▶ _REQUIRED ACTION_: Print the listing in full, keeping every line exactly as it is.

== MATERIAL SHOWN

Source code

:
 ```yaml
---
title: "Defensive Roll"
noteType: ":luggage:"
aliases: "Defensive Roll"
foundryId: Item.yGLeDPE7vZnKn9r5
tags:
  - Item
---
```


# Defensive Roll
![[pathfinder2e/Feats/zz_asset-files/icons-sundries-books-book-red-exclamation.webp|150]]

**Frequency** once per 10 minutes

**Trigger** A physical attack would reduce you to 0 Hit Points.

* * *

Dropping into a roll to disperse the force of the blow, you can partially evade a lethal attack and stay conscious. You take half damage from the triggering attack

====

▶ _RESULT_:
Source code

:
 ```yaml
---
title: "Defensive Roll"
noteType: ":luggage:"
aliases: "Defensive Roll"
foundryId: Item.yGLeDPE7vZnKn9r5
tags:
  - Item
---
```


# Defensive Roll
![[pathfinder2e/Feats/zz_asset-files/icons-sundries-books-book-red-exclamation.webp|150]]

**Frequency** once per 10 minutes

**Trigger** A physical attack would reduce you to 0 Hit Points.

* * *

Dropping into a roll to disperse the force of the blow, you can partially evade a lethal attack and stay conscious. You take half damage from the triggering attack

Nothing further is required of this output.